When using the CDP-based remote debugger in Firefox, there are three different programs/components running simultaneously:

  • the client, being the out-of-process script or library (such as Puppeteer) or web inspector frontend you use to control and retrieve information out of Firefox;

  • the agent that the client connects to which is an HTTPD living inside Firefox, facilitating communication between clients and targets;

  • and the target, which is the web document being debugging.

As the remote agent is not compiled into Firefox by default, you will first have to get a build that has it.

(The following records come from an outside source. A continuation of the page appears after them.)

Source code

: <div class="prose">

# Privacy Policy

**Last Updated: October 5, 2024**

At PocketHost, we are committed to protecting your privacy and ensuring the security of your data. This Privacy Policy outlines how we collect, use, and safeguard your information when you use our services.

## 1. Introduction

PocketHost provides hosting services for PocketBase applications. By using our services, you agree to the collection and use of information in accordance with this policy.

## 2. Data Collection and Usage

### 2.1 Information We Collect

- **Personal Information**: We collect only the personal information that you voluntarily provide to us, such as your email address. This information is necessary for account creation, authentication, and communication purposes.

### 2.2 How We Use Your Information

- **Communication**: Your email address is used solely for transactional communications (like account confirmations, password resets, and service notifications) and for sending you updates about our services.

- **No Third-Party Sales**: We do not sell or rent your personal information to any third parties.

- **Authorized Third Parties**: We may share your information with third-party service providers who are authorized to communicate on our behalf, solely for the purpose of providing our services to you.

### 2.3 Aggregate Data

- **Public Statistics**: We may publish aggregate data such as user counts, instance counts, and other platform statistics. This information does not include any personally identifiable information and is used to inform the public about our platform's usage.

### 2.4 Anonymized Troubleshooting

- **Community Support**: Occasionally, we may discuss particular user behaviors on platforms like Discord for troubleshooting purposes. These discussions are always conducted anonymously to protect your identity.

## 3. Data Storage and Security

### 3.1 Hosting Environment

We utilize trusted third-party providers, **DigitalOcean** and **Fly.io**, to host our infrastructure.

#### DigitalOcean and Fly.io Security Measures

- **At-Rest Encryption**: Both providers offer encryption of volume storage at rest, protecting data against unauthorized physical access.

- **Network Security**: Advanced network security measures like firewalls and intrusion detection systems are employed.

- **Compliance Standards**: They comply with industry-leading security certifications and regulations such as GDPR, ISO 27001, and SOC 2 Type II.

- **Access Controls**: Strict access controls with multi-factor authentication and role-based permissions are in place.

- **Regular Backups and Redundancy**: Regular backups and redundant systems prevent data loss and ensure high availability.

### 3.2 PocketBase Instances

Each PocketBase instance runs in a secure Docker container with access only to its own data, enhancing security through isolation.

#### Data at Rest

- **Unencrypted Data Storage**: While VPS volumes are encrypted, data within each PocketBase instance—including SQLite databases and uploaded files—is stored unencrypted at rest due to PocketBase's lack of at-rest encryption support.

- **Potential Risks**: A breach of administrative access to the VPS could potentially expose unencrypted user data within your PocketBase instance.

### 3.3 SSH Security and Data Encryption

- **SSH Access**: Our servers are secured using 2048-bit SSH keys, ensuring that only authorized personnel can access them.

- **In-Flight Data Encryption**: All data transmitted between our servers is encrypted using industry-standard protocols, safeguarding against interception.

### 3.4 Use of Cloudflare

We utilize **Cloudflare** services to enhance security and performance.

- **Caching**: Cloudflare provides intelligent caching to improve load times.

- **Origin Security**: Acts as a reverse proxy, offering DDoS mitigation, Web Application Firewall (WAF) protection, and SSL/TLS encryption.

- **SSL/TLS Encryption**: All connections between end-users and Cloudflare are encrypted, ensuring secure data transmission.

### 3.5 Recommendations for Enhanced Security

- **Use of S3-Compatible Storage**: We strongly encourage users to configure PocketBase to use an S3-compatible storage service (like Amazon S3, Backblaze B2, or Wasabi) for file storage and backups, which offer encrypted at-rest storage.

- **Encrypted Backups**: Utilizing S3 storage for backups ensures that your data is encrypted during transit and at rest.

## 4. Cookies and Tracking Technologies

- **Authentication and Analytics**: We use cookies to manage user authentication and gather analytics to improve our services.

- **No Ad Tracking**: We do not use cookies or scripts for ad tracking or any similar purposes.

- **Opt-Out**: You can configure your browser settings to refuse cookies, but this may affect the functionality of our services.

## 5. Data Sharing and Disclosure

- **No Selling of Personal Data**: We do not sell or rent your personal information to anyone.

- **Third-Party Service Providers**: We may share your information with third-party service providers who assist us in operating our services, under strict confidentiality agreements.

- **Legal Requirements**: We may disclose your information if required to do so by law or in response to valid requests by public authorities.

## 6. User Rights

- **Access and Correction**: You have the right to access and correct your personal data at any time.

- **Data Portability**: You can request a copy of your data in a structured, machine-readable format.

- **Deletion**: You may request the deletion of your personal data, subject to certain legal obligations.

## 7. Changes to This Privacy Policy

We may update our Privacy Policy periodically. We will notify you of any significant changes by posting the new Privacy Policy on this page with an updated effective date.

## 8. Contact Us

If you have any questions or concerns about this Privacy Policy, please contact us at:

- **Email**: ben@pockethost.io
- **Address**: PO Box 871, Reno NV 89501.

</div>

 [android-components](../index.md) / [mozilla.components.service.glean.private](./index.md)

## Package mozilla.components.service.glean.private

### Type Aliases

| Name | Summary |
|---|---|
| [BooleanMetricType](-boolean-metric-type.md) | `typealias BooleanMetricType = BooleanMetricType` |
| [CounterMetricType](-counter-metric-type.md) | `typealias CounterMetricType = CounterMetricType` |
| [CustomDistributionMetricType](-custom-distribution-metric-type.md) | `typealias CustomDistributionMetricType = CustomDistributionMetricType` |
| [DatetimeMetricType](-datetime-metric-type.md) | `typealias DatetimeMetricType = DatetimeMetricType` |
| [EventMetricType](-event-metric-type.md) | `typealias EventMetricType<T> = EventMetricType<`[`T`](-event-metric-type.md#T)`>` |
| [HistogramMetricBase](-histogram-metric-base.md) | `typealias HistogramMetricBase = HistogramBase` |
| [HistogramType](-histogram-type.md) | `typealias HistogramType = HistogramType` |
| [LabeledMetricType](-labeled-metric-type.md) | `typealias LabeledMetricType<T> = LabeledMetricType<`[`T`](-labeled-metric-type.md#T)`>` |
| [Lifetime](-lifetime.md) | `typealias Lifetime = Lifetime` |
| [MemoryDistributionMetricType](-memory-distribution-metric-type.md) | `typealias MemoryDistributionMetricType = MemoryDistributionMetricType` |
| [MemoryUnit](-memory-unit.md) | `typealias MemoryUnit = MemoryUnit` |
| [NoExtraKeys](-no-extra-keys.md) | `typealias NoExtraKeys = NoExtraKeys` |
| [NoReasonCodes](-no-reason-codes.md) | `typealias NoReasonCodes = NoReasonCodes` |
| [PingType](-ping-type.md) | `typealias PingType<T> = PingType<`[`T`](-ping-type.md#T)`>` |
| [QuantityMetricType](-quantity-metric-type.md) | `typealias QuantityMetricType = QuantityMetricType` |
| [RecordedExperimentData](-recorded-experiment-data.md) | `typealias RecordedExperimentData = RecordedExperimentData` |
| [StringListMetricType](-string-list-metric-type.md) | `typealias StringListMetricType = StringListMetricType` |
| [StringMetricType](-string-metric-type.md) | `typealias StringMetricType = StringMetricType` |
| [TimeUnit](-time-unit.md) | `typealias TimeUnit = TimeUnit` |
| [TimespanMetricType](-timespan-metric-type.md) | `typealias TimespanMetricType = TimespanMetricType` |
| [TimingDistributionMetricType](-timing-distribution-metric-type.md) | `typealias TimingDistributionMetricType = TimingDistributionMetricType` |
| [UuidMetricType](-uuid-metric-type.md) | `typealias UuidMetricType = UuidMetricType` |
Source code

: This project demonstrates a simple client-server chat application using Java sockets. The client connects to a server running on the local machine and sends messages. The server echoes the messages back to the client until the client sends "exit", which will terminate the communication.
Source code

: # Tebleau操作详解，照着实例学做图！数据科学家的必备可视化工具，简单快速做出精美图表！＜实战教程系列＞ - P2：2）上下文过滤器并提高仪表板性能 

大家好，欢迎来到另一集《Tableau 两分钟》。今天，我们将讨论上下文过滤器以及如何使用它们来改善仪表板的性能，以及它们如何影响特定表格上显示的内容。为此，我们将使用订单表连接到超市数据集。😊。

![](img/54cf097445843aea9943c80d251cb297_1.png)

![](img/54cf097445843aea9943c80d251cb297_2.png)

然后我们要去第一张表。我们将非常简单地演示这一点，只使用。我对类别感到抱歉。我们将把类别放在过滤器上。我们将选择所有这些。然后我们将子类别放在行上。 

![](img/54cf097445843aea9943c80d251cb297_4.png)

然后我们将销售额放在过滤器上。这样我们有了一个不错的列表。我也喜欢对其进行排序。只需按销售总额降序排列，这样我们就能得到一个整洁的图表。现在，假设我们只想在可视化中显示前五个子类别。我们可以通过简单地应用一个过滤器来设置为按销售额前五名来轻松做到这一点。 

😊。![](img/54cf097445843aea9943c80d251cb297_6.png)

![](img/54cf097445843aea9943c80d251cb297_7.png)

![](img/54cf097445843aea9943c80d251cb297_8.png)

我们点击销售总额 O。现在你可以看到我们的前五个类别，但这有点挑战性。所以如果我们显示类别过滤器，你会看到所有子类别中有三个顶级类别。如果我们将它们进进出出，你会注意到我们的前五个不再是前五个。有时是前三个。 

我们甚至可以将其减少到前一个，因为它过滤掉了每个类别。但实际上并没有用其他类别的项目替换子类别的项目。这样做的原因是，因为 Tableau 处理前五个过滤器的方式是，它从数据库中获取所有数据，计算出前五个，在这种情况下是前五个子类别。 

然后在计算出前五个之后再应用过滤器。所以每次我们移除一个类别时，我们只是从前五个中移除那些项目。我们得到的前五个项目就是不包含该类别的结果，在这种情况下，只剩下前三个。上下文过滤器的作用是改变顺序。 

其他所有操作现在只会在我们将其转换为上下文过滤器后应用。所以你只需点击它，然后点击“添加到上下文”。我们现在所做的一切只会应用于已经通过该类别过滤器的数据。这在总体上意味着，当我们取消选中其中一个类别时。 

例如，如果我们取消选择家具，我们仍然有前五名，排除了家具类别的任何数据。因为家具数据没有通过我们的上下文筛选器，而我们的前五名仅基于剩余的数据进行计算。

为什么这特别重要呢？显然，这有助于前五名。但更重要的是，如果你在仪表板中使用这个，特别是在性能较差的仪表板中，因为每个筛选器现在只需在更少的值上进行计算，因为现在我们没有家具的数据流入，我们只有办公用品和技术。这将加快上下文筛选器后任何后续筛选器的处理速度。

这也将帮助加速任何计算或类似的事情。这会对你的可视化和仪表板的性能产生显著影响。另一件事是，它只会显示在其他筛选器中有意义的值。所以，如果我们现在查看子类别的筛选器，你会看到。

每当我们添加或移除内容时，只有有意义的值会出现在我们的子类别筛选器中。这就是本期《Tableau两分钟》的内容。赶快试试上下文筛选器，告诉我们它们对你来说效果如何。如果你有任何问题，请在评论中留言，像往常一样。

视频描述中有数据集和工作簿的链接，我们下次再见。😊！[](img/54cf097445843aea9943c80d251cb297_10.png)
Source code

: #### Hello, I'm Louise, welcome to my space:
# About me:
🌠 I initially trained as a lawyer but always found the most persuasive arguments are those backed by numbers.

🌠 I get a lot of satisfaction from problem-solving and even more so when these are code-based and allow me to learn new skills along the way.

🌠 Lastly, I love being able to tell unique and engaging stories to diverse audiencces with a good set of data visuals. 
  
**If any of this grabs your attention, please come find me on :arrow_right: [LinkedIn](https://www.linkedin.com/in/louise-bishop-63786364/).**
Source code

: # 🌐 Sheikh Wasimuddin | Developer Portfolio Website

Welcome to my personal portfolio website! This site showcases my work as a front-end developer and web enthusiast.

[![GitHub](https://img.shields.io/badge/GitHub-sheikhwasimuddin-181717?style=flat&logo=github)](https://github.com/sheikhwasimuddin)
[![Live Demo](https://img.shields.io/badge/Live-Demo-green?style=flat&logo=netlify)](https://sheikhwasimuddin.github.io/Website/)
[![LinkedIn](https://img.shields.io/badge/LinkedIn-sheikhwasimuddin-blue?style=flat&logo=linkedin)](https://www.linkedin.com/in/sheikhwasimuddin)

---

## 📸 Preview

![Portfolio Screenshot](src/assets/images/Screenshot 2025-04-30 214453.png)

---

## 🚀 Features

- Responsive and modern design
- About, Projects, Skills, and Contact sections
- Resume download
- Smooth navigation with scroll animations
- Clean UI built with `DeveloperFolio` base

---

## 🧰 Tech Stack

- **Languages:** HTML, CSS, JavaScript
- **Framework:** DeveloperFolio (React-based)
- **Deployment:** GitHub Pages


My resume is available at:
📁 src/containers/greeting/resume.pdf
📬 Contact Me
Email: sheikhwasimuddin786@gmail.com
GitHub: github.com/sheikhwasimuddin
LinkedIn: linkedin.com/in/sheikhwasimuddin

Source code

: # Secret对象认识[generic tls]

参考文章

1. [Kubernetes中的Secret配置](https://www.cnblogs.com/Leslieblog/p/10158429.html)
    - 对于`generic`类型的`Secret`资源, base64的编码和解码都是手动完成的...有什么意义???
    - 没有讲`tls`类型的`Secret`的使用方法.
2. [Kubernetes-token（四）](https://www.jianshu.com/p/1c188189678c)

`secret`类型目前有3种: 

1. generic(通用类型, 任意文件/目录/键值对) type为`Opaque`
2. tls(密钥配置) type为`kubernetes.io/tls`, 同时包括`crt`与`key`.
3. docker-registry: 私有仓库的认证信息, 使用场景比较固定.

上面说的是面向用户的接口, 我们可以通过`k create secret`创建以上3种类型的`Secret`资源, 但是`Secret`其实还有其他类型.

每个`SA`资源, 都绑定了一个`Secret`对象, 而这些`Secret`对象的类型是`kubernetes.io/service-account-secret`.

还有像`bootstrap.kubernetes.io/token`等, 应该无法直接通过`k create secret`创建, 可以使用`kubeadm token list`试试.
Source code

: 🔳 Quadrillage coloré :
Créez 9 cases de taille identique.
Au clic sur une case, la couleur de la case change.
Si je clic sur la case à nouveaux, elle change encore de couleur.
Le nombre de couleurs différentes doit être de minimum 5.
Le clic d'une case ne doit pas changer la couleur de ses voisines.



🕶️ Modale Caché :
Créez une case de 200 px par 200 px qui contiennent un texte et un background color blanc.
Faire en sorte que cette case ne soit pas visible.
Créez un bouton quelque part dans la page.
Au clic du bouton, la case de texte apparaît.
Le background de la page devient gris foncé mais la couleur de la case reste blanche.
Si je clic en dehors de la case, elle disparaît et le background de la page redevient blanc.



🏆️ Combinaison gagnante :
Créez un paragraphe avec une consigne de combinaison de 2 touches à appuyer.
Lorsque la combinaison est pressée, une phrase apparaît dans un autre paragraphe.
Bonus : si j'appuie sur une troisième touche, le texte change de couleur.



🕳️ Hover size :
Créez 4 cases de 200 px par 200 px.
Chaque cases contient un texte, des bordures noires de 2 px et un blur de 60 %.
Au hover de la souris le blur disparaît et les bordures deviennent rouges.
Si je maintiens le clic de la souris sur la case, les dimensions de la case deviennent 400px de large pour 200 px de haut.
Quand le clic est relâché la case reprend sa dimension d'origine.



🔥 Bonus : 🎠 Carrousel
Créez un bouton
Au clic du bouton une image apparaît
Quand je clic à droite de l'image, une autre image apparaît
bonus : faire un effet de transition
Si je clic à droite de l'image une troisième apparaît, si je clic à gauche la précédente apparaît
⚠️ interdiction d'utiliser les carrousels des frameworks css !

You can read more about self-servicing such a build in the developer documentation, under Building.

To check if your Firefox build has support for the new CDP-based remote debugger, you can check if its help message includes this:

% ./firefox -h
…
  --remote-debugger [<host>][:<port>] Start the Firefox remote agent, which is 
                     a low-level debugging interface based on the CDP protocol.
                     Defaults to listen on localhost:9222.
…

As you will tell from the flag description, --remote-debugger takes an optional address spec as input:

[<host>][:<port>]

You can use this to instruct the remote agent to bind to a particular interface and port on your system. Either host and port are optional, which means ./firefox --remote-debugger will bind the HTTPD to the default localhost:9222.

Other examples of address specs include:

localhost:9222
127.0.0.1:9999
[::1]:4567
:0

The use of localhost in the first example above will, depending on whether the system supports IPv6, bind to both IP layers and accept incoming connections from either IPv4 or IPv6. The second (127.0.0.1) and third ([::1]) examples will, respecitvely, force the HTTP to listen on IPv4 or IPv6.

The fourth example will use the default hostname, which is localhost to listen on all available IP layers, but override the default port with the special-purpose port 0. When you ask the remote agent to listen on port 0, the system will atomatically allocate an arbitrary free port.

Allocating an atomic port can be useful if you want to be cautious race conditions. The atomically allocated port will be somewhere in the ephemeral port range, which varies depending on your system and system configuration.

As the atomic port is bound arbitrarily, there is intrisincly no way to detect upfront what it is. However, Firefox will write the port it bound to, both to stdout and to the remote.httpd.port preference in the current profiles user.js file.